The gravamen of plaintiffs’ complaint is that defendants failed to disclose certain critical details with a material bearing on the statements made in addition to making a number of overt misrepresentations. In other words, in order for the statement that the certificates were guaranteed by the parent company not to be misleading, the plaintiff class should also have been told of: (1) the highly speculative nature of the company’s investments; (2) the true uses to which the proceeds were being put (i. e., uses other than real estate loans and development); (3) the true nature of Investors Mortgage and Investors Equity’s business (i. e., recreational real estate development); and (4) the true financial condition of the companies. Plaintiffs allege Investors Equity and its subsidiaries were operating at a loss and were either on the brink of insolvency or insolvent throughout the class period. Furthermore, plaintiffs claim that the statements regarding real estate as security or investments were either misleading or constituted misrepresentations when the four material facts set out above were omitted.
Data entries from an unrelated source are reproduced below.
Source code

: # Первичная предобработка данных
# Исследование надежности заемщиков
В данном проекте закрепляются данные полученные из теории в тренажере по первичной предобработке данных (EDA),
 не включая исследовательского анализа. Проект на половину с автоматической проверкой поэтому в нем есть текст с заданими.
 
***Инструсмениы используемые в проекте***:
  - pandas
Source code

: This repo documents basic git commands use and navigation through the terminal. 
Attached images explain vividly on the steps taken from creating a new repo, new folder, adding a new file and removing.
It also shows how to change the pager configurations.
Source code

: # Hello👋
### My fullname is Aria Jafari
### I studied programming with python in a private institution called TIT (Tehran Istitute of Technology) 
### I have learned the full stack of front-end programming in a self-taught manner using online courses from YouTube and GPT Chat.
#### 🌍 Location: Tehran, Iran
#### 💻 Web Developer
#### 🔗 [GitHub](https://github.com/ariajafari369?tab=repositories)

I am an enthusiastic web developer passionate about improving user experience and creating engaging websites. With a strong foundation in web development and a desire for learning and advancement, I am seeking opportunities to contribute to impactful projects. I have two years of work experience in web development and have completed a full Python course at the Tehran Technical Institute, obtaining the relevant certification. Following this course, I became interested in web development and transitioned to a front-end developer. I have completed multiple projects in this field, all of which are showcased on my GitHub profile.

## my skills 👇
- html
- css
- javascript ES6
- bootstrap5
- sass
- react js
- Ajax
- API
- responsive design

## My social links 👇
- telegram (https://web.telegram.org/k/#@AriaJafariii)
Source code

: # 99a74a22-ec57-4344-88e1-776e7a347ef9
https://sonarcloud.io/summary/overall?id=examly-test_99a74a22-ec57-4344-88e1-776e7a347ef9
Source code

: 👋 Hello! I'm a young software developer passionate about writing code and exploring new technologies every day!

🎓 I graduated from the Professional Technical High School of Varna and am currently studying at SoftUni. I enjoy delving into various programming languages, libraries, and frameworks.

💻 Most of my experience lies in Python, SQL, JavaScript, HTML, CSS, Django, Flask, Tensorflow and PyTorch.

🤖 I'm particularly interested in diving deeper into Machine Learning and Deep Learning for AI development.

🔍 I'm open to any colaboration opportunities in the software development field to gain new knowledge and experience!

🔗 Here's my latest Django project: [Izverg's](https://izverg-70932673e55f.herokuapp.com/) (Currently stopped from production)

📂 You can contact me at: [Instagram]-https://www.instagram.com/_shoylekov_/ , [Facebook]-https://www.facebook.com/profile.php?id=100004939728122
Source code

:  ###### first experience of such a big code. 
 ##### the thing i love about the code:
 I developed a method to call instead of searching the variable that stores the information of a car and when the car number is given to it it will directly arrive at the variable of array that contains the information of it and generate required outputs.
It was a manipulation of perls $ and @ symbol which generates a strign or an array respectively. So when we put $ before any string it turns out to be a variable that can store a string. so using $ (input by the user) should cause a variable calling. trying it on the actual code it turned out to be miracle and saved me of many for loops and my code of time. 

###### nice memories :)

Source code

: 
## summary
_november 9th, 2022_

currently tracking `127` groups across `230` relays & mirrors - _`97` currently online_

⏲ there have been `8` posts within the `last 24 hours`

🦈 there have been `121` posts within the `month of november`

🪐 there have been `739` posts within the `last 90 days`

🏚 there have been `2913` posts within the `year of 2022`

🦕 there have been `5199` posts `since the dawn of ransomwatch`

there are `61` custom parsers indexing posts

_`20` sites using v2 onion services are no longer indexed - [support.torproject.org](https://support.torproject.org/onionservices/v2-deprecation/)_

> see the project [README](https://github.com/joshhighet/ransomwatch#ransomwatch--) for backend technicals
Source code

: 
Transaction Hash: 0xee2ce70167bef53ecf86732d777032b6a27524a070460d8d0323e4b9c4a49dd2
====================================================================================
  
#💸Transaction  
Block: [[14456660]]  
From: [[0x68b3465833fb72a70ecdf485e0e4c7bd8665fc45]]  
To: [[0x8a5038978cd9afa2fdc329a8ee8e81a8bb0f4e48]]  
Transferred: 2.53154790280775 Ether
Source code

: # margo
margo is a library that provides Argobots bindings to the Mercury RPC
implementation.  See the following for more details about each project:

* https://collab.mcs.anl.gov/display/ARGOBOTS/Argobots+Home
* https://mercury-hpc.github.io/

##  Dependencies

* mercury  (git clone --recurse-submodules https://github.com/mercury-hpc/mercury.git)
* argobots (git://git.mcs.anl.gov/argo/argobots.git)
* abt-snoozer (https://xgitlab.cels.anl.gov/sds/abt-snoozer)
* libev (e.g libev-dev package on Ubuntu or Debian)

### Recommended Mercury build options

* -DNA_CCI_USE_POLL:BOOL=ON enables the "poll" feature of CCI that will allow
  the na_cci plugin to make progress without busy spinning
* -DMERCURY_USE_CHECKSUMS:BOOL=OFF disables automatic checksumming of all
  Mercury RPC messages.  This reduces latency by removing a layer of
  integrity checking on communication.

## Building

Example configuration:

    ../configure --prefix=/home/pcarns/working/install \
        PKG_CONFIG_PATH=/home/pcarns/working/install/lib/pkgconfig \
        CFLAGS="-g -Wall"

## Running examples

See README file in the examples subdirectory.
Class members purchased certificates in several different ways: (1) on the basis of the ads alone; (2) on the basis of an ad and oral communications; (3) upon an ad and written form letters supplied in response to an inquiry; (4) in response to an ad and individualized written responses; or (5) based upon a combination of (2), (3), and (4). The plaintiffs’ principal contention seems to be, not that additional misrepresentations were made in the contacts following the ads, but, rather, that none of the contacts with company officers and directors — regardless of their nature — did anything to supply the material facts necessary to make the statements appearing in the ads, in light of the circumstances under which they were made, not misleading.
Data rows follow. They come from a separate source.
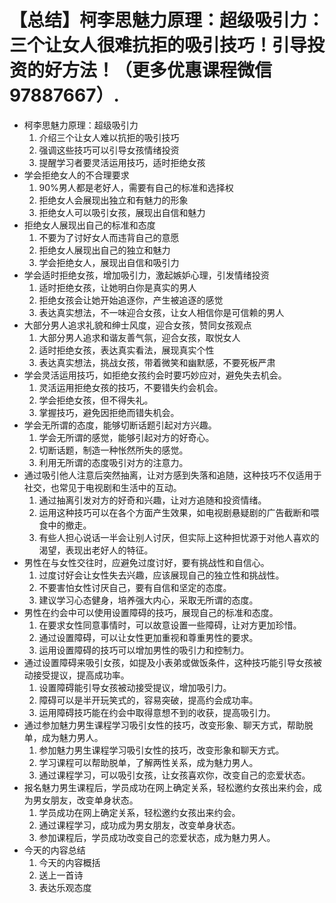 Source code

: # 【总结】柯李思魅力原理：超级吸引力：三个让女人很难抗拒的吸引技巧！引导投资的好方法！（更多优惠课程微信97887667）.

-   柯李思魅力原理：超级吸引力
    1.  介绍三个让女人难以抗拒的吸引技巧
    2.  强调这些技巧可以引导女孩情绪投资
    3.  提醒学习者要灵活运用技巧，适时拒绝女孩
-   学会拒绝女人的不合理要求
    1.  90%男人都是老好人，需要有自己的标准和选择权
    2.  拒绝女人会展现出独立和有魅力的形象
    3.  拒绝女人可以吸引女孩，展现出自信和魅力
-   拒绝女人展现出自己的标准和态度
    1.  不要为了讨好女人而违背自己的意愿
    2.  拒绝女人展现出自己的独立和魅力
    3.  学会拒绝女人，展现出自信和吸引力
-   学会适时拒绝女孩，增加吸引力，激起嫉妒心理，引发情绪投资
    1.  适时拒绝女孩，让她明白你是真实的男人
    2.  拒绝女孩会让她开始追逐你，产生被追逐的感觉
    3.  表达真实想法，不一味迎合女孩，让女人相信你是可信赖的男人
-   大部分男人追求礼貌和绅士风度，迎合女孩，赞同女孩观点
    1.  大部分男人追求和谐友善气氛，迎合女孩，取悦女人
    2.  适时拒绝女孩，表达真实看法，展现真实个性
    3.  表达真实想法，挑战女孩，带着微笑和幽默感，不要死板严肃
-   学会灵活运用技巧，如拒绝女孩约会时要巧妙应对，避免失去机会。
    1.  灵活运用拒绝女孩的技巧，不要错失约会机会。
    2.  学会拒绝女孩，但不得失礼。
    3.  掌握技巧，避免因拒绝而错失机会。
-   学会无所谓的态度，能够切断话题引起对方兴趣。
    1.  学会无所谓的感觉，能够引起对方的好奇心。
    2.  切断话题，制造一种怅然所失的感觉。
    3.  利用无所谓的态度吸引对方的注意力。
-   通过吸引他人注意后突然抽离，让对方感到失落和追随，这种技巧不仅适用于社交，也常见于电视剧和生活中的互动。
    1.  通过抽离引发对方的好奇和兴趣，让对方追随和投资情绪。
    2.  运用这种技巧可以在各个方面产生效果，如电视剧悬疑剧的广告截断和喂食中的撤走。
    3.  有些人担心说话一半会让别人讨厌，但实际上这种担忧源于对他人喜欢的渴望，表现出老好人的特征。
-   男性在与女性交往时，应避免过度讨好，要有挑战性和自信心。
    1.  过度讨好会让女性失去兴趣，应该展现自己的独立性和挑战性。
    2.  不要害怕女性讨厌自己，要有自信和坚定的态度。
    3.  建议学习心态健身，培养强大内心，采取无所谓的态度。
-   男性在约会中可以使用设置障碍的技巧，展现自己的标准和态度。
    1.  在要求女性同意事情时，可以故意设置一些障碍，让对方更加珍惜。
    2.  通过设置障碍，可以让女性更加重视和尊重男性的要求。
    3.  运用设置障碍的技巧可以增加男性的吸引力和控制力。
-   通过设置障碍来吸引女孩，如提及小表弟或做饭条件，这种技巧能引导女孩被动接受提议，提高成功率。
    1.  设置障碍能引导女孩被动接受提议，增加吸引力。
    2.  障碍可以是半开玩笑式的，容易突破，提高约会成功率。
    3.  运用障碍技巧能在约会中取得意想不到的收获，提高吸引力。
-   通过参加魅力男生课程学习吸引女性的技巧，改变形象、聊天方式，帮助脱单，成为魅力男人。
    1.  参加魅力男生课程学习吸引女性的技巧，改变形象和聊天方式。
    2.  学习课程可以帮助脱单，了解两性关系，成为魅力男人。
    3.  通过课程学习，可以吸引女孩，让女孩喜欢你，改变自己的恋爱状态。
-   报名魅力男生课程后，学员成功在网上确定关系，轻松邀约女孩出来约会，成为男女朋友，改变单身状态。
    1.  学员成功在网上确定关系，轻松邀约女孩出来约会。
    2.  通过课程学习，成功成为男女朋友，改变单身状态。
    3.  参加课程后，学员成功改变自己的恋爱状态，成为魅力男人。
-   今天的内容总结
    1.  今天的内容概括
    2.  送上一首诗
    3.  表达乐观态度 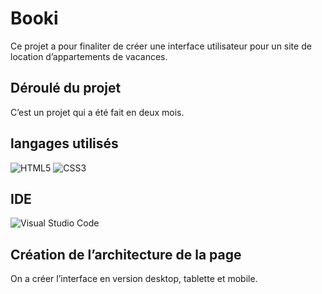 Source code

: # Booki

Ce projet a pour finaliter de créer une interface utilisateur pour un site de location d’appartements de vacances.

##  Déroulé du projet
C’est un projet qui a été fait en deux mois.

## langages utilisés
  
![HTML5](https://img.shields.io/badge/html5-%23E34F26.svg?style=for-the-badge&logo=html5&logoColor=white)
![CSS3](https://img.shields.io/badge/css3-%231572B6.svg?style=for-the-badge&logo=css3&logoColor=white)


## IDE  
![Visual Studio Code](https://img.shields.io/badge/Visual%20Studio%20Code-0078d7.svg?style=for-the-badge&logo=visual-studio-code&logoColor=white)


##  Création de l’architecture de la page
On a créer l’interface en version desktop, tablette et mobile.
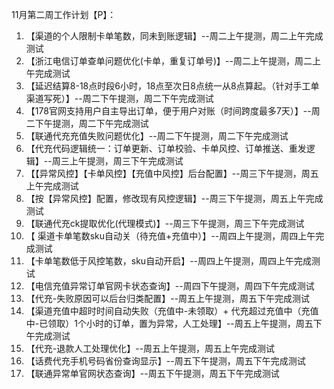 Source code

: 11月第二周工作计划【P】：

1. 【渠道的个人限制卡单笔数，同未到账逻辑】--周二上午提测，周二上午完成测试
2. 【浙江电信订单查单问题优化(卡单，重复订单号)】--周二上午提测，周二上午完成测试
3. 【延迟结算8-18点时段6小时，18点至次日8点统一从8点算起。（针对手工单渠道写死）】--周二下午提测，周二下午完成测试
4. 【178官网支持用户自主导出订单，便于用户对账（时间跨度最多7天）】--周二下午提测，周二下午完成测试
5. 【联通代充充值失败问题优化】--周二下午提测，周二下午完成测试
6. 【代充代码逻辑统一：订单更新、订单校验、卡单风控、订单推送、重发逻辑】--周三上午提测，周三下午完成测试
7. 【【异常风控】【卡单风控】【充值中风控】后台配置】--周三下午提测，周五上午完成测试
8. 【按【异常风控】配置，修改现有风控逻辑】--周三下午提测，周五上午完成测试
9. 【联通代充ck提取优化(代理模式)】--周三下午提测，周三下午完成测试
10. 【 渠道卡单笔数sku自动关（待充值+充值中）】--周四上午提测，周四上午完成测试
11. 【卡单笔数低于风控笔数，sku自动开启】--周四上午提测，周四上午完成测试
12. 【电信充值异常订单官网卡状态查询】--周四下午提测，周四下午完成测试
13. 【代充-失败原因可以后台归类配置】--周五上午提测，周五下午完成测试
14. 【渠道充值中超时时间自动失败（充值中-未领取）+ 代充超过充值中（充值中-已领取）1个小时的订单，置为异常，人工处理】--周五上午提测，周五下午完成测试
15. 【代充-退款人工处理优化】--周五上午提测，周五上午完成测试
16. 【话费代充手机号码省份查询显示】--周五下午提测，周五下午完成测试
17. 【联通异常单官网状态查询】--周五下午提测，周五下午完成测试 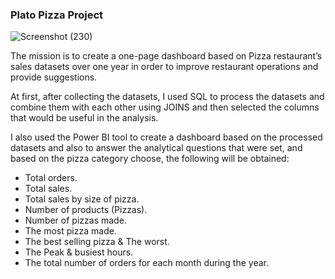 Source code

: ### Plato Pizza Project

![Screenshot (230)](https://github.com/Alswailm/PlatoPizza/assets/139249563/c155592d-205f-4a33-ba5b-b378ccfc4e9b)


The mission is to create a one-page dashboard based on Pizza restaurant’s sales datasets over one year in order to improve restaurant operations and provide suggestions.

At first, after collecting the datasets, I used SQL to process the datasets and combine them with each other using JOINS and then selected the columns that would be useful in the analysis.

I also used the Power BI tool to create a dashboard based on the processed datasets and also to answer the analytical questions that were set, and based on the pizza category choose, the following will be obtained:

- Total orders.
- Total sales.
- Total sales by size of pizza.
- Number of products (Pizzas).
- Number of pizzas made.
- The most pizza made.
- The best selling pizza & The worst.
- The Peak & busiest hours.
- The total number of orders for each month during the year.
Defendants take issue with plaintiffs’ factual recitation, resisting what they apparently view as erroneous blanket assertions of wrongdoing over the entire proposed class period. They primarily argue that Investors Equity and its subsidiary, Investors Mortgage, were solvent and profitable at least through fiscal year 1970, as indicated by the companies’ consolidated annual reports. Only when they began investing in recreational real estate (Lake Panorama at Panora, Iowa and Lake Wappapello in Missouri) in 1971 did financial difficulties surface, due at least in part to “rampant inflation, an oil crisis, [and] tight money”. See Brief of Certain Defendants in Support of Their Resistances to Plaintiffs’ Application to Maintain a Class Action, at 6.
In order to achieve class action designation under Fed.R.Civ.P. 23(b)(3), plaintiffs must first meet the prerequisites of Rule 23(a): (1) numerosity, (2) commonality, (3) typicality, and (4) adequate representation. Defendants claim that none of these conditions have been satisfied. The Court, however, is convinced that plaintiffs do, in fact, meet these threshold criteria-to class action consideration.
Numerosity
Defendants correctly argue that by definition an essential — although unenumerated — -prerequisite to the maintenance of a class action is the existence of a class. However, they seek to advance an unduly restrictive interpretation of that requirement. At this early stage of the proceedings the Court is primarily concerned only with whether an identifiable plaintiff group exists which can be reasonably defined in actual practice. 7 Wright & Miller, Federal Practice & Procedure, § 1760 at 579-84 (1972); 3B Moore’s Federal Practice ¶ 23.04, at 23-251 (2d ed. 1977). The Court is satisfied that “all persons or legal entities having an ownership interest in one or more Thrift Certificates and Guarantee Bonds” sufficiently delineates the plaintiff class, subject to further refinement pursuant to 23(c)(1).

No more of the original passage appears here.